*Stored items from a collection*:

Start of Block

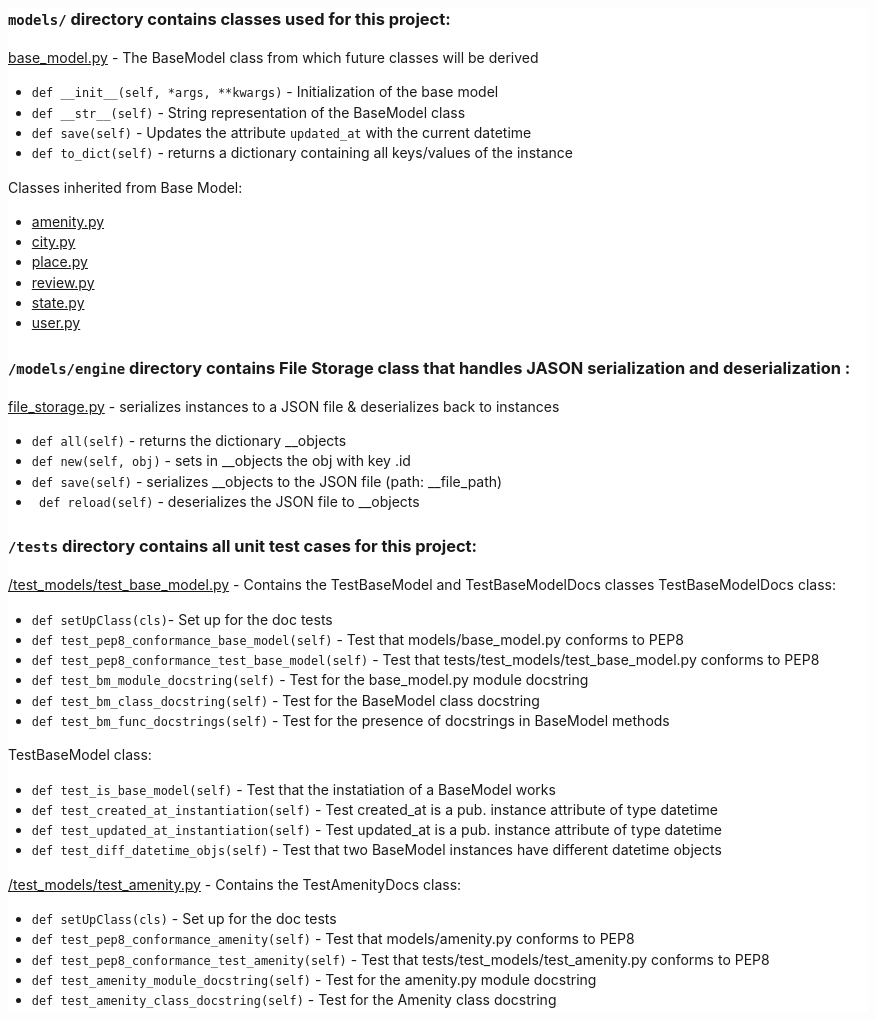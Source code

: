 ### `models/` directory contains classes used for this project:
[base_model.py](/models/base_model.py) - The BaseModel class from which future classes will be derived
* `def __init__(self, *args, **kwargs)` - Initialization of the base model
* `def __str__(self)` - String representation of the BaseModel class
* `def save(self)` - Updates the attribute `updated_at` with the current datetime
* `def to_dict(self)` - returns a dictionary containing all keys/values of the instance

Classes inherited from Base Model:
* [amenity.py](/models/amenity.py)
* [city.py](/models/city.py)
* [place.py](/models/place.py)
* [review.py](/models/review.py)
* [state.py](/models/state.py)
* [user.py](/models/user.py)

### `/models/engine` directory contains File Storage class that handles JASON serialization and deserialization :
[file_storage.py](/models/engine/file_storage.py) - serializes instances to a JSON file & deserializes back to instances
* `def all(self)` - returns the dictionary __objects
* `def new(self, obj)` - sets in __objects the obj with key <obj class name>.id
* `def save(self)` - serializes __objects to the JSON file (path: __file_path)
* ` def reload(self)` -  deserializes the JSON file to __objects

### `/tests` directory contains all unit test cases for this project:
[/test_models/test_base_model.py](/tests/test_models/test_base_model.py) - Contains the TestBaseModel and TestBaseModelDocs classes
TestBaseModelDocs class:
* `def setUpClass(cls)`- Set up for the doc tests
* `def test_pep8_conformance_base_model(self)` - Test that models/base_model.py conforms to PEP8
* `def test_pep8_conformance_test_base_model(self)` - Test that tests/test_models/test_base_model.py conforms to PEP8
* `def test_bm_module_docstring(self)` - Test for the base_model.py module docstring
* `def test_bm_class_docstring(self)` - Test for the BaseModel class docstring
* `def test_bm_func_docstrings(self)` - Test for the presence of docstrings in BaseModel methods

TestBaseModel class:
* `def test_is_base_model(self)` - Test that the instatiation of a BaseModel works
* `def test_created_at_instantiation(self)` - Test created_at is a pub. instance attribute of type datetime
* `def test_updated_at_instantiation(self)` - Test updated_at is a pub. instance attribute of type datetime
* `def test_diff_datetime_objs(self)` - Test that two BaseModel instances have different datetime objects

[/test_models/test_amenity.py](/tests/test_models/test_amenity.py) - Contains the TestAmenityDocs class:
* `def setUpClass(cls)` - Set up for the doc tests
* `def test_pep8_conformance_amenity(self)` - Test that models/amenity.py conforms to PEP8
* `def test_pep8_conformance_test_amenity(self)` - Test that tests/test_models/test_amenity.py conforms to PEP8
* `def test_amenity_module_docstring(self)` - Test for the amenity.py module docstring
* `def test_amenity_class_docstring(self)` - Test for the Amenity class docstring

End of Block

*Exercise*: The entries above are to be restated verbatim, with no pictures carried over.

*Response to this exercise*:
Source code

: ### `models/` directory contains classes used for this project:
[base_model.py](/models/base_model.py) - The BaseModel class from which future classes will be derived
* `def __init__(self, *args, **kwargs)` - Initialization of the base model
* `def __str__(self)` - String representation of the BaseModel class
* `def save(self)` - Updates the attribute `updated_at` with the current datetime
* `def to_dict(self)` - returns a dictionary containing all keys/values of the instance

Classes inherited from Base Model:
* [amenity.py](/models/amenity.py)
* [city.py](/models/city.py)
* [place.py](/models/place.py)
* [review.py](/models/review.py)
* [state.py](/models/state.py)
* [user.py](/models/user.py)

### `/models/engine` directory contains File Storage class that handles JASON serialization and deserialization :
[file_storage.py](/models/engine/file_storage.py) - serializes instances to a JSON file & deserializes back to instances
* `def all(self)` - returns the dictionary __objects
* `def new(self, obj)` - sets in __objects the obj with key <obj class name>.id
* `def save(self)` - serializes __objects to the JSON file (path: __file_path)
* ` def reload(self)` -  deserializes the JSON file to __objects

### `/tests` directory contains all unit test cases for this project:
[/test_models/test_base_model.py](/tests/test_models/test_base_model.py) - Contains the TestBaseModel and TestBaseModelDocs classes
TestBaseModelDocs class:
* `def setUpClass(cls)`- Set up for the doc tests
* `def test_pep8_conformance_base_model(self)` - Test that models/base_model.py conforms to PEP8
* `def test_pep8_conformance_test_base_model(self)` - Test that tests/test_models/test_base_model.py conforms to PEP8
* `def test_bm_module_docstring(self)` - Test for the base_model.py module docstring
* `def test_bm_class_docstring(self)` - Test for the BaseModel class docstring
* `def test_bm_func_docstrings(self)` - Test for the presence of docstrings in BaseModel methods

TestBaseModel class:
* `def test_is_base_model(self)` - Test that the instatiation of a BaseModel works
* `def test_created_at_instantiation(self)` - Test created_at is a pub. instance attribute of type datetime
* `def test_updated_at_instantiation(self)` - Test updated_at is a pub. instance attribute of type datetime
* `def test_diff_datetime_objs(self)` - Test that two BaseModel instances have different datetime objects

[/test_models/test_amenity.py](/tests/test_models/test_amenity.py) - Contains the TestAmenityDocs class:
* `def setUpClass(cls)` - Set up for the doc tests
* `def test_pep8_conformance_amenity(self)` - Test that models/amenity.py conforms to PEP8
* `def test_pep8_conformance_test_amenity(self)` - Test that tests/test_models/test_amenity.py conforms to PEP8
* `def test_amenity_module_docstring(self)` - Test for the amenity.py module docstring
* `def test_amenity_class_docstring(self)` - Test for the Amenity class docstring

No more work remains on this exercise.